The two busts totaled 195 pounds and were not just large in impact, but large in size. The street value of the fentanyl they seized was about $30 million.

Bridget Brennan, New York City's special narcotics prosecutor, told A Plus that the busts could have long-lasting positive impacts.

"The amount of fentanyl that we seized is also significant because of the number of deaths it can cause," Brennan said. "The minuscule amount of fentanyl which is potentially lethal is about two or three milligrams. So there was enough fentanyl in these seizures to kill about 32 million people."

The drug busts represent a much-needed victory in a year that has yielded very little good news in the battle against the United States' opioid epidemic. In New York City alone, Brennan said overdose rates have gone up 46 percent in the last year, which the City Health Department attributes to the influx of fentanyl, a drug often cut with heroin. A New York Times report said drug deaths increased by 19 percent from 2015 to 2016, and preliminary data for 2017 says it continues to worsen. At one high school in Pennsylvania, a mother told Philly.com that she has counted almost 100 students that have died of overdoses from her son's graduating class of 890.

The first bust, on August 1, 2017, turned up over 140 pounds of fentanyl, making it the biggest pure fentanyl bust in the city's history.

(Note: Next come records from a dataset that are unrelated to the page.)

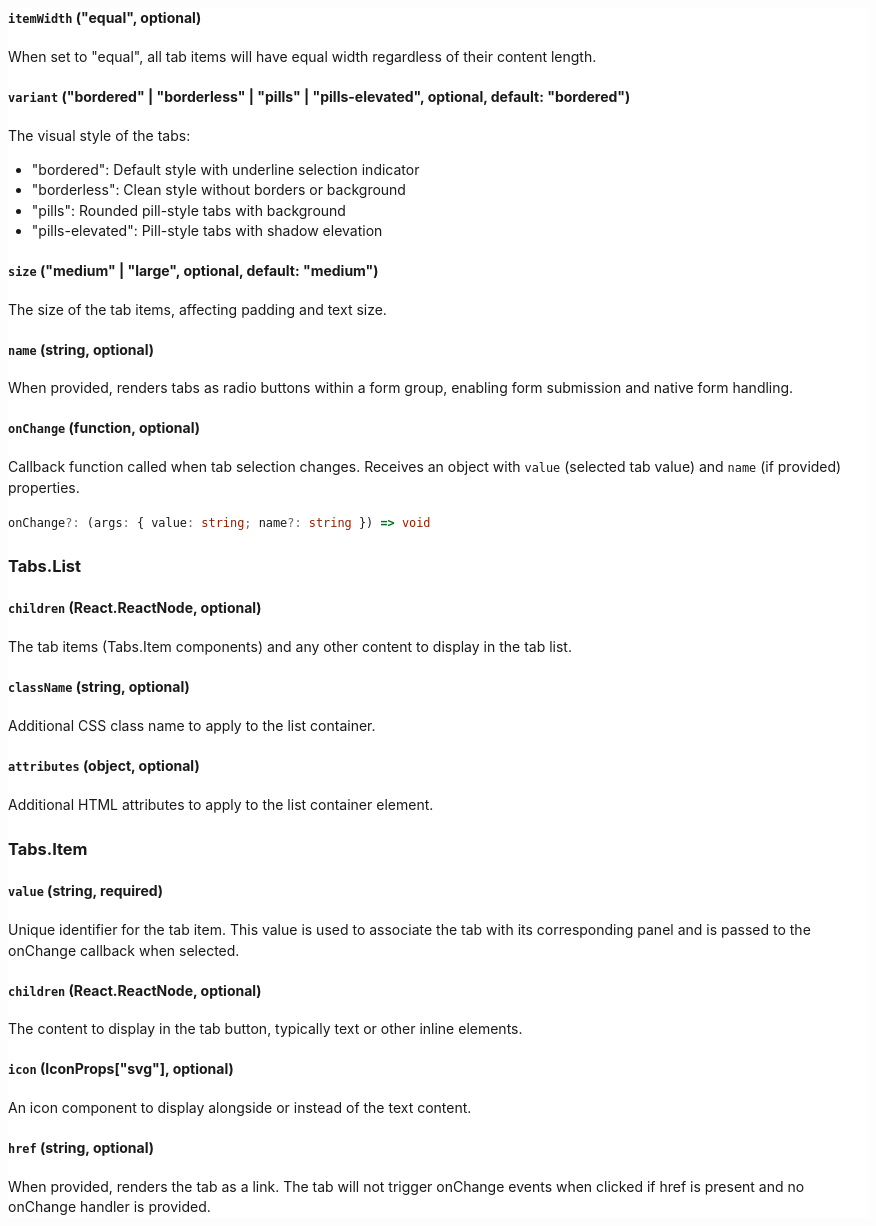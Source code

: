#### `itemWidth` ("equal", optional)
When set to "equal", all tab items will have equal width regardless of their content length.

#### `variant` ("bordered" | "borderless" | "pills" | "pills-elevated", optional, default: "bordered")
The visual style of the tabs:
- "bordered": Default style with underline selection indicator
- "borderless": Clean style without borders or background
- "pills": Rounded pill-style tabs with background
- "pills-elevated": Pill-style tabs with shadow elevation

#### `size` ("medium" | "large", optional, default: "medium")
The size of the tab items, affecting padding and text size.

#### `name` (string, optional)
When provided, renders tabs as radio buttons within a form group, enabling form submission and native form handling.

#### `onChange` (function, optional)
Callback function called when tab selection changes. Receives an object with `value` (selected tab value) and `name` (if provided) properties.
```typescript
onChange?: (args: { value: string; name?: string }) => void
```

### Tabs.List

#### `children` (React.ReactNode, optional)
The tab items (Tabs.Item components) and any other content to display in the tab list.

#### `className` (string, optional)
Additional CSS class name to apply to the list container.

#### `attributes` (object, optional)
Additional HTML attributes to apply to the list container element.

### Tabs.Item

#### `value` (string, required)
Unique identifier for the tab item. This value is used to associate the tab with its corresponding panel and is passed to the onChange callback when selected.

#### `children` (React.ReactNode, optional)
The content to display in the tab button, typically text or other inline elements.

#### `icon` (IconProps["svg"], optional)
An icon component to display alongside or instead of the text content.

#### `href` (string, optional)
When provided, renders the tab as a link. The tab will not trigger onChange events when clicked if href is present and no onChange handler is provided.
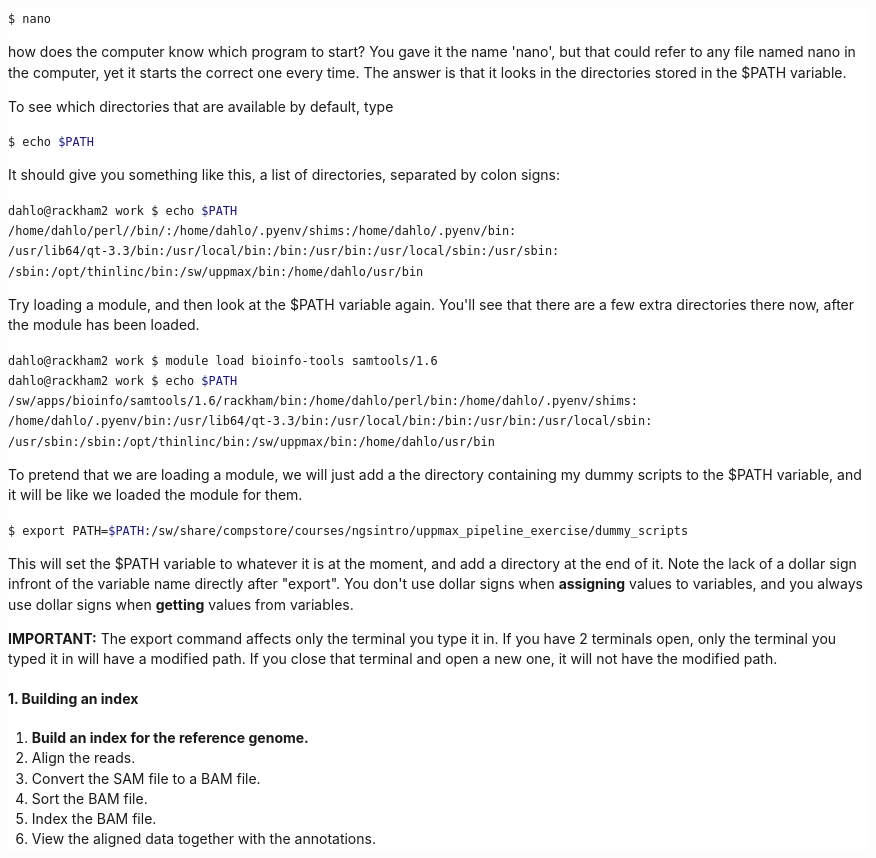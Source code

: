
 ```bash
$ nano
```

how does the computer know which program to start? You gave it the name 'nano', but that could refer to any file named nano in the computer, yet it starts the correct one every time.
The answer is that it looks in the directories stored in the $PATH variable.

To see which directories that are available by default, type

```bash
$ echo $PATH
```

It should give you something like this, a list of directories, separated by colon signs:

```bash
dahlo@rackham2 work $ echo $PATH
/home/dahlo/perl//bin/:/home/dahlo/.pyenv/shims:/home/dahlo/.pyenv/bin:
/usr/lib64/qt-3.3/bin:/usr/local/bin:/bin:/usr/bin:/usr/local/sbin:/usr/sbin:
/sbin:/opt/thinlinc/bin:/sw/uppmax/bin:/home/dahlo/usr/bin
```

Try loading a module, and then look at the $PATH variable again.
You'll see that there are a few extra directories there now, after the module has been loaded.

```bash
dahlo@rackham2 work $ module load bioinfo-tools samtools/1.6
dahlo@rackham2 work $ echo $PATH
/sw/apps/bioinfo/samtools/1.6/rackham/bin:/home/dahlo/perl/bin:/home/dahlo/.pyenv/shims:
/home/dahlo/.pyenv/bin:/usr/lib64/qt-3.3/bin:/usr/local/bin:/bin:/usr/bin:/usr/local/sbin:
/usr/sbin:/sbin:/opt/thinlinc/bin:/sw/uppmax/bin:/home/dahlo/usr/bin
```

To pretend that we are loading a module, we will just add a the directory containing my dummy scripts to the $PATH variable, and it will be like we loaded the module for them.

```bash
$ export PATH=$PATH:/sw/share/compstore/courses/ngsintro/uppmax_pipeline_exercise/dummy_scripts
```

This will set the $PATH variable to whatever it is at the moment, and add a directory at the end of it.
Note the lack of a dollar sign infront of the variable name directly after "export".
You don't use dollar signs when  **assigning**  values to variables, and you always use dollar signs when **getting** values from variables.

**IMPORTANT:** The export command affects only the terminal you type it in.
If you have 2 terminals open, only the terminal you typed it in will have a modified path.
If you close that terminal and open a new one, it will not have the modified path.

#### 1. Building an index

1. **Build an index for the reference genome.**
1. Align the reads.
1. Convert the SAM file to a BAM file.
1. Sort the BAM file.
1. Index the BAM file.
1. View the aligned data together with the annotations.
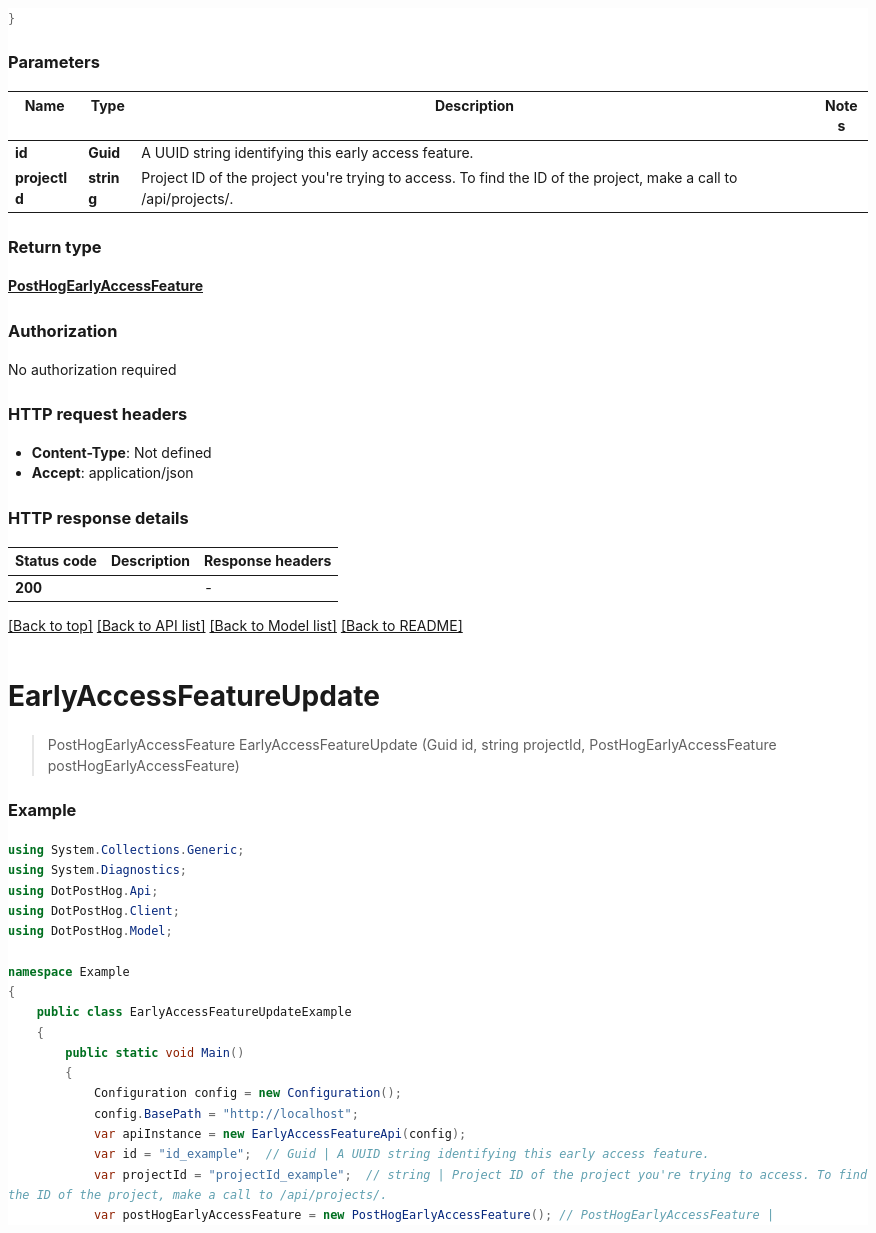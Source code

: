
 ```csharp
}
```

### Parameters

| Name | Type | Description | Notes |
|------|------|-------------|-------|
| **id** | **Guid** | A UUID string identifying this early access feature. |  |
| **projectId** | **string** | Project ID of the project you&#39;re trying to access. To find the ID of the project, make a call to /api/projects/. |  |

### Return type

[**PostHogEarlyAccessFeature**](PostHogEarlyAccessFeature.md)

### Authorization

No authorization required

### HTTP request headers

 - **Content-Type**: Not defined
 - **Accept**: application/json


### HTTP response details
| Status code | Description | Response headers |
|-------------|-------------|------------------|
| **200** |  |  -  |

[[Back to top]](#) [[Back to API list]](../README.md#documentation-for-api-endpoints) [[Back to Model list]](../README.md#documentation-for-models) [[Back to README]](../README.md)

<a id="earlyaccessfeatureupdate"></a>
# **EarlyAccessFeatureUpdate**
> PostHogEarlyAccessFeature EarlyAccessFeatureUpdate (Guid id, string projectId, PostHogEarlyAccessFeature postHogEarlyAccessFeature)



### Example
```csharp
using System.Collections.Generic;
using System.Diagnostics;
using DotPostHog.Api;
using DotPostHog.Client;
using DotPostHog.Model;

namespace Example
{
    public class EarlyAccessFeatureUpdateExample
    {
        public static void Main()
        {
            Configuration config = new Configuration();
            config.BasePath = "http://localhost";
            var apiInstance = new EarlyAccessFeatureApi(config);
            var id = "id_example";  // Guid | A UUID string identifying this early access feature.
            var projectId = "projectId_example";  // string | Project ID of the project you're trying to access. To find the ID of the project, make a call to /api/projects/.
            var postHogEarlyAccessFeature = new PostHogEarlyAccessFeature(); // PostHogEarlyAccessFeature | 

```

Then, on September 5, police seized another 53 pounds of fentanyl-laced heroin and two pounds of pure fentanyl, according to NBC New York. 

"The fentanyl seizures, the two of them together, were enormous," Brennan told A Plus. "I think they will have a huge impact on the availability of fentanyl not just in the New York City area but in the surrounding regions... our great hope is that by taking this drug off the street we're able to save many, many lives."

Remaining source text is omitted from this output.